Study material:

--*--

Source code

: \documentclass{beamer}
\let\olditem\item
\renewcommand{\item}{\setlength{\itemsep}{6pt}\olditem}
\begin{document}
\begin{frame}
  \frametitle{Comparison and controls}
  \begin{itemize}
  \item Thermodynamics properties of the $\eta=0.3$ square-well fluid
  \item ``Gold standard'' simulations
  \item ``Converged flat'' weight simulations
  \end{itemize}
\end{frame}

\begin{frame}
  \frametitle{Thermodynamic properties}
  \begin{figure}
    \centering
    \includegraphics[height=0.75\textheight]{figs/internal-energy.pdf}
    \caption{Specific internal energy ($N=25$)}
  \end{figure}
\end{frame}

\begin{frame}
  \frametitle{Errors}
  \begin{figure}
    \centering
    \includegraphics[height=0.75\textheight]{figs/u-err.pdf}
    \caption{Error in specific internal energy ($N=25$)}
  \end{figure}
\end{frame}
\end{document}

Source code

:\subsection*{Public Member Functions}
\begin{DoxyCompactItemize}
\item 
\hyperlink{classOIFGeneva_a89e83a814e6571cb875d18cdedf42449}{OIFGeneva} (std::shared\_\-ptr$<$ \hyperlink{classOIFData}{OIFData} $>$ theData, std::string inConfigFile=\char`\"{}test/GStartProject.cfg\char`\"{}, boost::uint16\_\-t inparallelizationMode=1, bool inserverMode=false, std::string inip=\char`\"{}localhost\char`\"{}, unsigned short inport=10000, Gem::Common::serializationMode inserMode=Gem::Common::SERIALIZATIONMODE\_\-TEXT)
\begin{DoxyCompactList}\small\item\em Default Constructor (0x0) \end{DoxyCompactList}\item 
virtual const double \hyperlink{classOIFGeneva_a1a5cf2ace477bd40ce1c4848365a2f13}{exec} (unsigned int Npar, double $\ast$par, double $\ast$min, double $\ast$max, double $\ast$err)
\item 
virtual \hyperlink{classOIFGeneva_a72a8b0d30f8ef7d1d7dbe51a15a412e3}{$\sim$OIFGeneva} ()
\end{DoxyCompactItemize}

--*--

Repeat the whole listing exactly.

The completed task:
Source code

: \documentclass{beamer}
\let\olditem\item
\renewcommand{\item}{\setlength{\itemsep}{6pt}\olditem}
\begin{document}
\begin{frame}
  \frametitle{Comparison and controls}
  \begin{itemize}
  \item Thermodynamics properties of the $\eta=0.3$ square-well fluid
  \item ``Gold standard'' simulations
  \item ``Converged flat'' weight simulations
  \end{itemize}
\end{frame}

\begin{frame}
  \frametitle{Thermodynamic properties}
  \begin{figure}
    \centering
    \includegraphics[height=0.75\textheight]{figs/internal-energy.pdf}
    \caption{Specific internal energy ($N=25$)}
  \end{figure}
\end{frame}

\begin{frame}
  \frametitle{Errors}
  \begin{figure}
    \centering
    \includegraphics[height=0.75\textheight]{figs/u-err.pdf}
    \caption{Error in specific internal energy ($N=25$)}
  \end{figure}
\end{frame}
\end{document}

Source code

:\subsection*{Public Member Functions}
\begin{DoxyCompactItemize}
\item 
\hyperlink{classOIFGeneva_a89e83a814e6571cb875d18cdedf42449}{OIFGeneva} (std::shared\_\-ptr$<$ \hyperlink{classOIFData}{OIFData} $>$ theData, std::string inConfigFile=\char`\"{}test/GStartProject.cfg\char`\"{}, boost::uint16\_\-t inparallelizationMode=1, bool inserverMode=false, std::string inip=\char`\"{}localhost\char`\"{}, unsigned short inport=10000, Gem::Common::serializationMode inserMode=Gem::Common::SERIALIZATIONMODE\_\-TEXT)
\begin{DoxyCompactList}\small\item\em Default Constructor (0x0) \end{DoxyCompactList}\item 
virtual const double \hyperlink{classOIFGeneva_a1a5cf2ace477bd40ce1c4848365a2f13}{exec} (unsigned int Npar, double $\ast$par, double $\ast$min, double $\ast$max, double $\ast$err)
\item 
virtual \hyperlink{classOIFGeneva_a72a8b0d30f8ef7d1d7dbe51a15a412e3}{$\sim$OIFGeneva} ()
\end{DoxyCompactItemize}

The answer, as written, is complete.